LifeNews.com Note: John Lomperis is a research associate at the Institute on Religion and Democracy in Washington.

At their annual meetings in June, the North Carolina and Mississippi Conferences of the United Methodist Church called on the denomination to limit its support for legal abortion to cases of danger to the mother’s physical life. This would align America’s second-largest Protestant denomination with the stance of the National Right to Life Committee and other major pro-life groups.

The stated goal of both the North Carolina and the Mississippi resolution is to prevent the church’s position from being identified “with the ‘pro-choice’ legal position of Roe v. Wade."

In 1972, leaders of the United Methodist Church narrowly voted to adopt a position broadly in favor of legal abortion. But there have been several incremental improvements in the years since then. For instance, in 2000 the denomination adopted a position against most instances of partial-birth abortion.

Last month, the North Carolina and Mississippi Conferences, along with the regional bodies representing United Methodists in eastern Tennessee, South Indiana, and Northwest Texas also passed resolutions calling on the denomination to withdraw its membership in the radically pro-abortion Religious Coalition for Reproductive Choice (RCRC).

The latter set of resolutions noted such concerns as RCRC’s unconditional support for all abortions, the fact that RCRC does not represent the views of grassroots United Methodists, and RCRC’s opposition to the United Methodist Church’s more conservative positions on partial-birth abortion and homosexual practice.

RCRC was established in 1973 with support from the nonprofit foundation of the pornographic magazine, Playboy, among others in 1973 to counter the nascent movement to overturn Roe v. Wade.

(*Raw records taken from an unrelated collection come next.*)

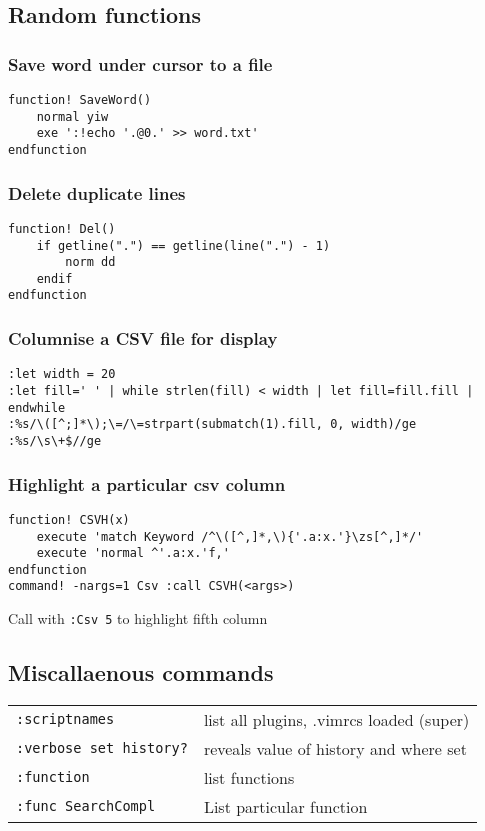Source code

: \subsection{Random functions}

\subsubsection{Save word under cursor to a file}

\begin{verbatim}
function! SaveWord()
    normal yiw
    exe ':!echo '.@0.' >> word.txt'
endfunction
\end{verbatim}

\subsubsection{Delete duplicate lines}

\begin{verbatim}
function! Del()
    if getline(".") == getline(line(".") - 1)
        norm dd
    endif
endfunction
\end{verbatim}

\subsubsection{Columnise a CSV file for display}

\begin{verbatim}
:let width = 20
:let fill=' ' | while strlen(fill) < width | let fill=fill.fill | endwhile
:%s/\([^;]*\);\=/\=strpart(submatch(1).fill, 0, width)/ge
:%s/\s\+$//ge
\end{verbatim}

\subsubsection{Highlight a particular csv column}

\begin{verbatim}
function! CSVH(x)
    execute 'match Keyword /^\([^,]*,\){'.a:x.'}\zs[^,]*/'
    execute 'normal ^'.a:x.'f,'
endfunction
command! -nargs=1 Csv :call CSVH(<args>)
\end{verbatim}

Call with \verb!:Csv 5! to highlight fifth column

\subsection{Miscallaenous commands}
\begin{center}
\begin{longtable}{l|l}
 \verb!:scriptnames! & list all plugins, .vimrcs loaded (super)\\
 \verb!:verbose set history?! & reveals value of history and where set\\
 \verb!:function! & list functions\\
 \verb!:func SearchCompl! & List particular function
\end{longtable}
\end{center}

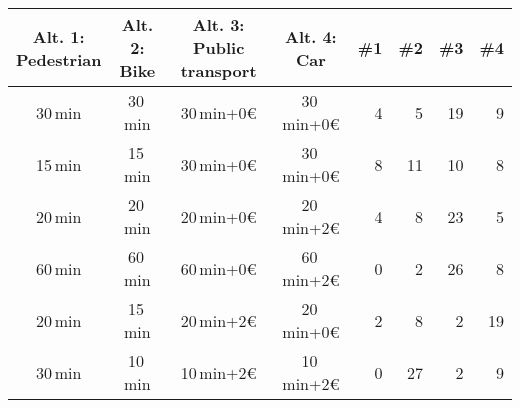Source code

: \documentclass{article}
\begin{document}

\vspace{1em}

\begin{center}
{\huge
\begin{tabular}{|c|c|c|c||r|r|r|r|}
\hline 
  \myBox{3em}{Alt. 1:\\Pe\-des\-tri\-an} &
  \myBox{3em}{Alt. 2:\\Bike} &
  \myBox{3em}{Alt. 3:\\ Public transport} &
  \myBox{3em}{Alt. 4:\\ Car} &
  \#1 & \#2 & \#3 & \#4 \\ \hline\hline
30\,min & 30\,min & 30\,min+0\euro{} & 30\,min+0\euro{}
   &  4 &  5 & 19 &  9 \\[0.5em] \hline
15\,min & 15\,min & 30\,min+0\euro{} & 30\,min+0\euro{}
   &  8 & 11 & 10 &  8 \\[0.5em] \hline
20\,min & 20\,min & 20\,min+0\euro{} & 20\,min+2\euro{}
   &  4 &  8 & 23 &  5 \\[0.5em] \hline
60\,min & 60\,min & 60\,min+0\euro{} & 60\,min+2\euro{}
   &  0 &  2 & 26 &  8 \\[0.5em] \hline
20\,min & 15\,min & 20\,min+2\euro{} & 20\,min+0\euro{}
   &  2 &  8 &  2 & 19 \\[0.5em] \hline
30\,min & 10\,min & 10\,min+2\euro{} & 10\,min+2\euro{}
   &  0 & 27 &  2 &  9 \\[0.5em] \hline
\end{tabular}
}
\end{center}
\end{document}
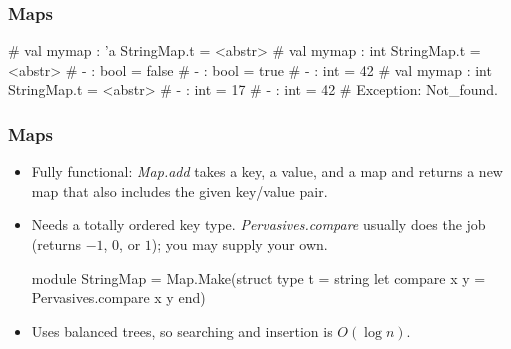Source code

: \documentclass{plt}
\begin{document}
\begin{frame}[fragile]
  \frametitle{Maps}

\begin{interactive}
# 
val mymap : 'a StringMap.t = <abstr>
# 
val mymap : int StringMap.t = <abstr>
# 
- : bool = false
# 
- : bool = true
# 
- : int = 42
# 
val mymap : int StringMap.t = <abstr>
# 
- : int = 17
# 
- : int = 42
# 
Exception: Not_found.
\end{interactive}
\end{frame}

\begin{frame}[fragile]
  \frametitle{Maps}

\begin{itemize}
\item Fully functional: \emph{Map.add} takes a key, a value, and a map
  and returns a new map that also includes the given key/value pair.

\item Needs a totally ordered key type. \emph{Pervasives.compare}
  usually does the job (returns $-1$, $0$, or $1$); you may
  supply your own.

\begin{minipage}{0.7\textwidth}
\begin{ocaml}
module StringMap = Map.Make(struct
  type t = string
  let compare x y = Pervasives.compare x y
end)
\end{ocaml}
\end{minipage}

\item Uses balanced trees, so searching and insertion is $O(\log n)$.

\end{itemize}

\end{frame}
\end{document}
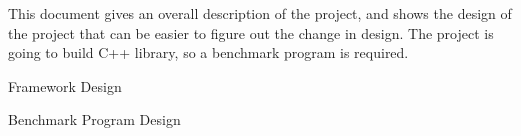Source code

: This document gives an overall description of the project, and shows the design of the project that can be easier to figure out the change in design. The project is going to build C++ library, so a benchmark program is required.
\begin{DoxyItemize}
\item Framework Design
\item Benchmark Program Design 
\end{DoxyItemize}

Then, as now, RCRC (then called the Religious Coalition for Abortion Rights) aimed to undermine the largely religiously motivated pro-life movement by propping up radical, pro-abortion Jewish, mainline Protestant, and Unitarian clergy.

The 2003 expose’, Holy Abortion? A Theological Critique of the Religious Coalition for Reproductive Choice, revealed that the coalition recently received three-fourths of its income from liberal foundations and less than one percent from its member denominations and other religious bodies. The United Methodist Church, which provides no direct financial support, accounts for 8 million of the 20 million Americans who RCRC claims to represent.

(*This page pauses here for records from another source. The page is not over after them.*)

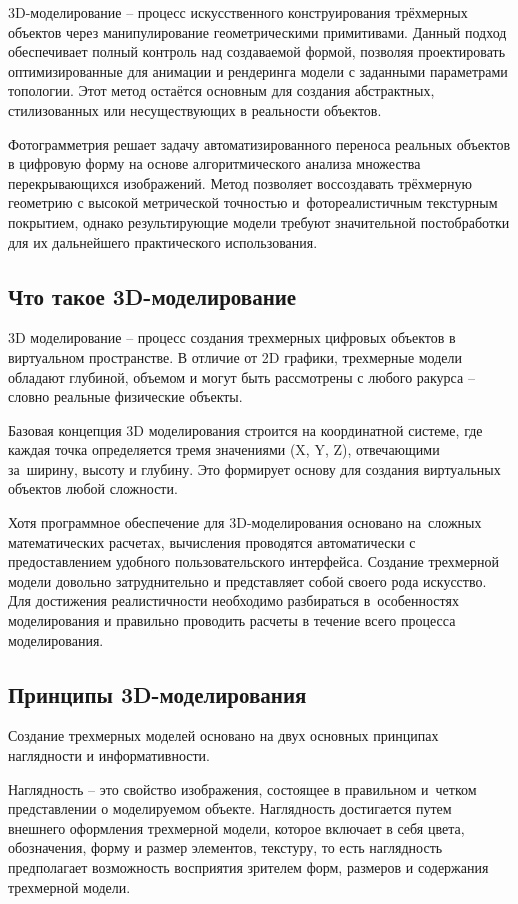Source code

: \documentclass{ou}
\begin{document}
3D-моделирование -- процесс искусственного конструирования трёхмерных объектов через манипулирование геометрическими примитивами. Данный подход обеспечивает полный контроль над создаваемой формой, позволяя проектировать оптимизированные для анимации и рендеринга модели с заданными параметрами топологии. Этот метод остаётся основным для создания абстрактных, стилизованных или несуществующих в реальности объектов\cite{gb_3d}.

Фотограмметрия решает задачу автоматизированного переноса реальных объектов в цифровую форму на основе алгоритмического анализа множества перекрывающихся изображений. Метод позволяет воссоздавать трёхмерную геометрию с высокой метрической точностью и~фотореалистичным текстурным покрытием, однако результирующие модели требуют значительной постобработки для их дальнейшего практического использования\cite{sky_fotogrammetriya}.
\subsection{Что такое 3D-моделирование}
3D моделирование -- процесс создания трехмерных цифровых объектов в виртуальном пространстве. В отличие от 2D графики, трехмерные модели обладают глубиной, объемом и могут быть рассмотрены с любого ракурса -- словно реальные физические объекты\cite{sky_3d}.

Базовая концепция 3D моделирования строится на координатной системе, где каждая точка определяется тремя значениями (X, Y, Z), отвечающими за~ширину, высоту и глубину. Это формирует основу для создания виртуальных объектов любой сложности.

Хотя программное обеспечение для 3D-моделирования основано на~сложных математических расчетах, вычисления проводятся автоматически с предоставлением удобного пользовательского интерфейса. Создание трехмерной модели довольно затруднительно и представляет собой своего рода искусство. Для достижения реалистичности необходимо разбираться в~особенностях моделирования и правильно проводить расчеты в течение всего процесса моделирования.
\subsection{Принципы 3D-моделирования}
Создание трехмерных моделей основано на двух основных принципах наглядности и информативности.

Наглядность -- это свойство изображения, состоящее в правильном и~четком представлении о моделируемом объекте. Наглядность достигается путем внешнего оформления трехмерной модели, которое включает в себя цвета, обозначения, форму и размер элементов, текстуру, то есть наглядность предполагает возможность восприятия зрителем форм, размеров и содержания трехмерной модели.
\end{document}
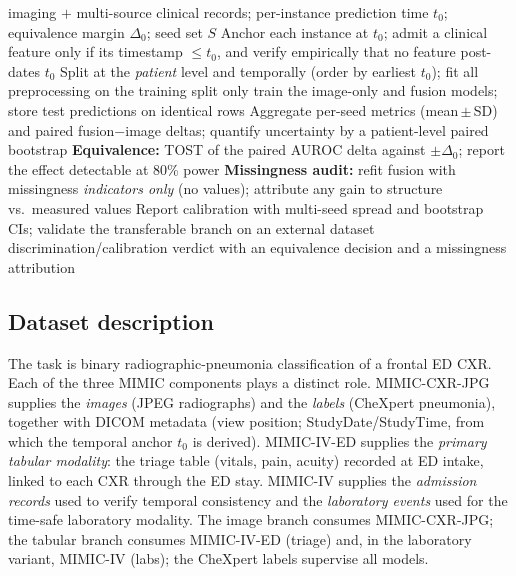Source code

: \documentclass[twocolumn, final]{svjour3}
\begin{document}
\begin{algorithm}[t]
\caption{TEMPO: time-safe, equivalence-tested, missingness-audited evaluation of
clinical multimodal fusion.}
\label{alg:tempo}
\begin{algorithmic}[1]
\Require imaging $+$ multi-source clinical records; per-instance prediction time
$t_0$; equivalence margin $\Delta_0$; seed set $S$
\State Anchor each instance at $t_0$; admit a clinical feature only if its timestamp
$\le t_0$, and verify empirically that no feature post-dates $t_0$ 
\State Split at the \emph{patient} level and temporally (order by earliest $t_0$); fit
all preprocessing on the training split only
  \State train the image-only and fusion models; store test predictions on identical rows
\EndFor
\State Aggregate per-seed metrics (mean\,$\pm$\,SD) and paired fusion$-$image deltas;
quantify uncertainty by a patient-level paired bootstrap
\State \textbf{Equivalence:} TOST of the paired AUROC delta against $\pm\Delta_0$;
report the effect detectable at 80\% power
\State \textbf{Missingness audit:} refit fusion with missingness \emph{indicators only}
(no values); attribute any gain to structure vs.\ measured values
\State Report calibration with multi-seed spread and bootstrap CIs; validate the
transferable branch on an external dataset
\Ensure discrimination/calibration verdict with an equivalence decision and a
missingness attribution
\end{algorithmic}
\end{algorithm}

\subsection{Dataset description}
\label{subsec:datasets}
The task is binary radiographic-pneumonia classification of a frontal ED CXR. Each
of the three MIMIC components plays a distinct role. MIMIC-CXR-JPG supplies the
\emph{images} (JPEG radiographs) and the \emph{labels} (CheXpert pneumonia), together
with DICOM metadata (view position; StudyDate/StudyTime, from which the temporal
anchor $t_0$ is derived). MIMIC-IV-ED supplies the \emph{primary tabular modality}:
the triage table (vitals, pain, acuity) recorded at ED intake, linked to each CXR
through the ED stay. MIMIC-IV supplies the \emph{admission records} used to verify
temporal consistency and the \emph{laboratory events} used for the time-safe
laboratory modality. The image branch consumes MIMIC-CXR-JPG; the tabular branch
consumes MIMIC-IV-ED (triage) and, in the laboratory variant, MIMIC-IV (labs); the
CheXpert labels supervise all models.
\end{document}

These resolutions will make abortion a major issue addressed at the 2008 United Methodist General Conference. General Conferences meet every four years and are the denomination’s top authority for determining the church’s theological, moral, and structural positions.

It is not unprecedented for a denomination to reverse past support for abortion.

America’s largest Protestant denomination, the Southern Baptist Convention, adopted resolutions in 1971 and 1974 denouncing seeing “all abortion as murder” as an “extreme” position and supporting abortion in circumstances ranging from rape to risks for the mother’s “emotional health.”

In the 1970s and 1980s, Southern Baptist denominational officials worked closely with groups like RCRC and People for the American Way to oppose abortion restrictions. Since then, however, the Southern Baptist Convention has adopted a solidly pro-life position and become a key bulwark of the pro-life movement.

A similar shift may be under way in the United Methodist Church’s response to abortion.